Sorry, i'm never going to agree with the above sentiment.
KG has never sustained a serious injury in his career and nobody they could have brought in was going to mitigate his absence.
Furthermore, the team won the title handily with the same C/F rotation as last season, with 3 out of 4 improving - Mikki Moore was always slotted to be the 5th wheel and no pickup would have played more than situational minutes.
Also, the wing rotation was fine for most of the year - RAY ALLEN played 12 mpg at SF as Pierce's primary backup, which shifted TA or House into the SG spot. Ray's off/def metrics were outstanding as a SF, so the team wasn't losing ground because he was playing the 3.
This brings us to the bench. Their biggest problem was not having a legit PG to bring it all together. The team was purposely playing an "near all bench" unit to limit the minutes of the starters in order to keep them fresh.
While the bench wasn't successful early, it didn't stop them from having the best record in the NBA, nor did it significantly raise the PT of the starters to danger levels.
Once Marbury was added, the bench started producing much more consistently and the rotation of players became more typical of a steady 8-8 man rotation.
If KG and Powe, (and Scal for that matter) had all been healthy the minutes for everyone would have remained down because KG's absence forces Doc to play Ray and Paul more in order to keep a scoring focal point on the court.
With a healthy GPA, the House/Marbury combo would be getting more consistent minutes because Doc would be able to keep KG on the court with them or any 2 out of 3 of the "Big 3" - KG's absence is affecting Doc's trust/usage of the bench right now, which is subsequently effecting their production - can't produce consistently if you play 8 minutes a game.
Finally - AINGE WANTED TO ADD VETERANS at the 3 key areas everyone has agreed on: C/F, SF, PG - he added 2 out of 3 before the deadline.
Its all well and good to point out the players the team "could have had" yet nobody wants to acknowledge the fact that most of the available players either re-upped for small money with their current teams - Anderson, Finley, Barry, Lue - or looked for more dollars or more years on the contract - Posey, Barnes, Maggette....
Its not like Ainge didn't make offers to other players, but a good deal of his off-season was taken up negotiating with Posey - who was vastly overpaid - and his contingency options were simply not good value relative to their asking price, or were satisfied taking comparable dollars to stay put.
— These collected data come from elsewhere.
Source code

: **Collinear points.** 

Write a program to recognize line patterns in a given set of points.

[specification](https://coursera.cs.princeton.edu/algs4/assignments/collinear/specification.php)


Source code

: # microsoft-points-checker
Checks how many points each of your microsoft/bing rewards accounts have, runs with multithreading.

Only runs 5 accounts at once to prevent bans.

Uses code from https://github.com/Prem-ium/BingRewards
This off-season is going to have a much, much, much better caliber of talent that will warrant higher dollar offers from this organization - clearly certain lessons learned this season will effect decision making as well.
Harping on the "failures" of this past off-season ignores many of the truths of the off-season as well as the principles of team building and cap management - you don't out-bid Phoenix for Matt Barnes for instance - nor do you give Chris Anderson mid-level money coming off a 2 year rehab absence - looks great in hindsight, very foolish beforehand.
Boston had depth, was not equipped to survive an injury to any of the big 3, saw tremendous growth from their core group, had the 3rd best record in the league, and is in a great position to add quality talent of a high caliber this off-season.
Bottom line: if KG was on this team right now they'd be competing with LA and Cle for the title - to state otherwise flies in the face of their success with KG defensively, and is speculative in order to fit your agenda for vilifying Ainge for his off-season, which was far more calculated risk than unmitigated negligence.